0-1 BFS (or Dijkstra)

PROBLEM:

A rook on an undirected graph moves as follows:

  • if it’s currently on vertex u, pick an integer 1 \leq d \leq deg(u).
  • Then, move to the d-th neighbor (in sorted order) of the current node as many times as it likes (as long as said d-th neighbor exists, of course).

Given a graph, a source vertex S and a target vertex T, find the minimum number of rook moves needed to move from S to T.

EXPLANATION:

As a first step, we of course sort the neighbors of every vertex.
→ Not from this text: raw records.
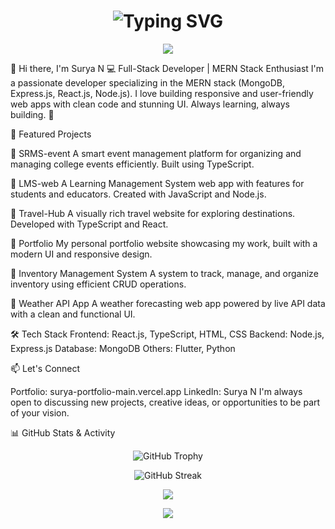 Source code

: <h1 align="center">
  <img src="https://readme-typing-svg.herokuapp.com?font=Fira+Code&weight=600&size=28&pause=1000&color=00FFFF&center=true&vCenter=true&width=550&lines=Welcome+to+my+GitHub!;I'm+Surya+N+-+Full+Stack+Developer;MERN+Stack+Specialist+%F0%9F%92%BB;Crafting+Modern+Web+Experiences+%F0%9F%9A%80" alt="Typing SVG" />
</h1>


<p align="center">
  <img src="https://capsule-render.vercel.app/api?type=waving&color=0:0f0c29,50:302b63,100:24243e&height=220&section=header&text=Surya%20N&fontSize=45&fontAlign=40&fontColor=00FFFF&desc=Full%20Stack%20Developer%20|%20Tech%20Enthusiast&descSize=20&descAlign=60&animation=fadeIn" />
</p>



👋 Hi there, I'm Surya N
💻 Full-Stack Developer | MERN Stack Enthusiast
I'm a passionate developer specializing in the MERN stack (MongoDB, Express.js, React.js, Node.js). I love building responsive and user-friendly web apps with clean code and stunning UI. Always learning, always building. 🚀

🧠 Featured Projects


🔸 SRMS-event	A smart event management platform for organizing and managing college events efficiently. Built using TypeScript.

🔸 LMS-web	A Learning Management System web app with features for students and educators. Created with JavaScript and Node.js.

🔸 Travel-Hub	A visually rich travel website for exploring destinations. Developed with TypeScript and React.

🔸 Portfolio	My personal portfolio website showcasing my work, built with a modern UI and responsive design.

🔸 Inventory Management System	A system to track, manage, and organize inventory using efficient CRUD operations.

🔸 Weather API App	A weather forecasting web app powered by live API data with a clean and functional UI.

🛠️ Tech Stack
Frontend: React.js, TypeScript, HTML, CSS
Backend: Node.js, Express.js
Database: MongoDB
Others: Flutter, Python

📫 Let's Connect

Portfolio: surya-portfolio-main.vercel.app
LinkedIn: Surya N
I'm always open to discussing new projects, creative ideas, or opportunities to be part of your vision.

📊 GitHub Stats & Activity

<!-- GitHub Profile Trophy -->
<p align="center">
  <img src="https://github-profile-trophy.vercel.app/?username=Surya-1023&theme=darkhub" alt="GitHub Trophy" />
</p>


<p align="center">
  <img src="https://streak-stats.demolab.com/?user=Surya-1023&theme=dark&hide_border=true&background=0D1117&stroke=00FFFF" alt="GitHub Streak"/>
</p>

<p align="center">
  <img src="https://github-readme-stats.vercel.app/api/top-langs/?username=Surya-1023&layout=compact&theme=tokyonight&hide_border=true" />
</p>

<p align="center">
  <img src="https://github-readme-activity-graph.vercel.app/graph?username=Surya-1023&theme=react-dark&hide_border=true&area=true" />
</p>



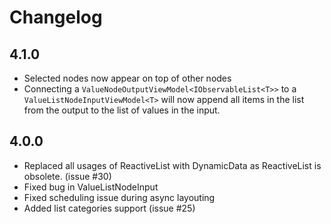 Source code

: # Changelog

## 4.1.0
- Selected nodes now appear on top of other nodes
- Connecting a `ValueNodeOutputViewModel<IObservableList<T>>` to a `ValueListNodeInputViewModel<T>` will now append all items in the list from the output to the list of values in the input.

## 4.0.0

- Replaced all usages of ReactiveList with DynamicData as ReactiveList is obsolete. (issue #30)
- Fixed bug in ValueListNodeInput
- Fixed scheduling issue during async layouting
- Added list categories support (issue #25)
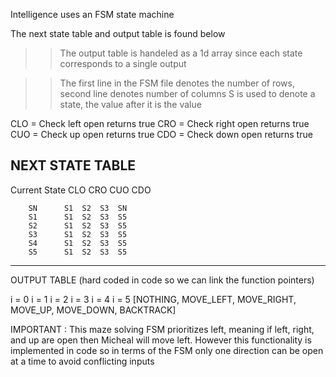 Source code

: 
Intelligence uses an FSM state machine 

The next state table and output table is found below
>> The output table is handeled as a 1d array since each state corresponds to a single output

>> The first line in the FSM file denotes the number of rows, second line denotes number of columns
>> S is used to denote a state, the value after it is the value 

CLO = Check left open returns true
CRO = Check right open returns true
CUO = Check up open returns true
CDO = Check down open returns true

NEXT STATE TABLE 
-------------------------------
Current State   CLO CRO CUO CDO

        SN      S1  S2  S3  SN
        S1      S1  S2  S3  S5
        S2      S1  S2  S3  S5
        S3      S1  S2  S3  S5
        S4      S1  S2  S3  S5
        S5      S1  S2  S3  S5
-------------------------------

OUTPUT TABLE (hard coded in code so we can link the function pointers)

 i = 0    i = 1      i = 2       i = 3    i = 4      i = 5 
[NOTHING, MOVE_LEFT, MOVE_RIGHT, MOVE_UP, MOVE_DOWN, BACKTRACK]

IMPORTANT : This maze solving FSM prioritizes left, meaning if left, right, and up are open
            then Micheal will move left. However this functionality is implemented in code 
            so in terms of the FSM only one direction can be open at a time to avoid conflicting
            inputs
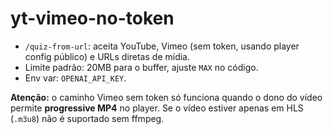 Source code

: # yt-vimeo-no-token

- `/quiz-from-url`: aceita YouTube, Vimeo (sem token, usando player config público) e URLs diretas de mídia.
- Limite padrão: 20MB para o buffer, ajuste `MAX` no código.
- Env var: `OPENAI_API_KEY`.

**Atenção:** o caminho Vimeo sem token só funciona quando o dono do vídeo permite **progressive MP4** no player.
Se o vídeo estiver apenas em HLS (`.m3u8`) não é suportado sem ffmpeg.
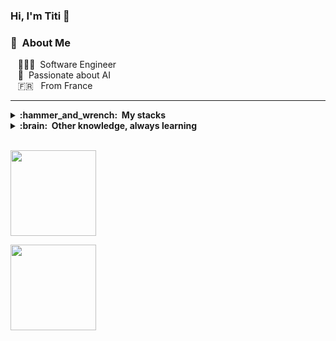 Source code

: ### Hi, I'm Titi 👋


### :space_invader: &nbsp;About Me

&nbsp;&nbsp;&nbsp;👨🏻‍💻 &nbsp;Software Engineer \
&nbsp;&nbsp;&nbsp;🌱 &nbsp;Passionate about AI\
&nbsp;&nbsp;&nbsp;🇫🇷 &nbsp; From France 


<hr/>

<details>
  <summary><b>:hammer_and_wrench: &nbsp;My stacks</b></summary>
<br/>
&nbsp;&nbsp;&nbsp;Python • TypeScript • PyTorch • Keras • Pandas • FastAPI
   <br/> 
&nbsp;&nbsp;&nbsp;Machine Learning • Deep Learning • Federated Learning • LLMs
  <br/> 
&nbsp;&nbsp;&nbsp;NextJs • Docker • Git • Figma • SQL • Firebase • AWS • Azure • Jira
  <br/> 
&nbsp;&nbsp;&nbsp;Data Stuctures & Algorithms • Problem solving

</details>


<details>
  <summary><b>:brain: &nbsp;Other knowledge, always learning</b></summary>
<br/>
&nbsp;&nbsp;&nbsp;Project management • Entrepreneurship
   <br/> 
&nbsp;&nbsp;&nbsp;Communication • Creativity
  <br/> 
&nbsp;&nbsp;&nbsp;Gym • Basketball
</details>


 
  <br/>
    <p align="left">
        <img height="137px" src="https://github-readme-streak-stats.herokuapp.com/?user=titi-devv&theme=nightowl&count_private=true" />
    </p>
    <p align="left">
        <img height="137px" src="https://github-readme-stats.vercel.app/api?username=titi-devv&hide_title=true&show_icons=true&include_all_commits=true&count_private=true&line_height=21&theme=nightowl&hide=stars" /> 
    </p>

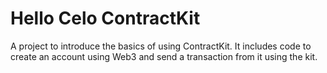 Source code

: # Hello Celo ContractKit
A project to introduce the basics of using ContractKit.
It includes code to create an account using Web3 and send a transaction from it using the kit.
Now, to do anything we need a nice way to model the movement of this rook.
Let’s split our graph into N layers.
On the i-th layer, each vertex u only has a directed edge to its i-th neighbor.
For convenience, let u_i denote the copy of vertex u on the i-th layer.

Then, the movement of the rook looks as follows:

  • Let the current vertex be u.
  • Choose any layer, then start at u_i and move freely along the directed edges in this layer.
    This can be thought of as the directed edges within a layer having zero weight.

To model the “choose any layer” step, we can add a “base layer” (with the copy of vertex u in this layer denoted u_0), and add the following edges:

  • u_0 \to u_i for each i \gt 0, with weight 1.
  • u_i \to u_0 for each i\gt 0, with weight 0.

Then, for a given source vertex S and target vertex T, observe that the value we’re looking for is simply the shortest path from S_0 to T_0 in our weighted graph!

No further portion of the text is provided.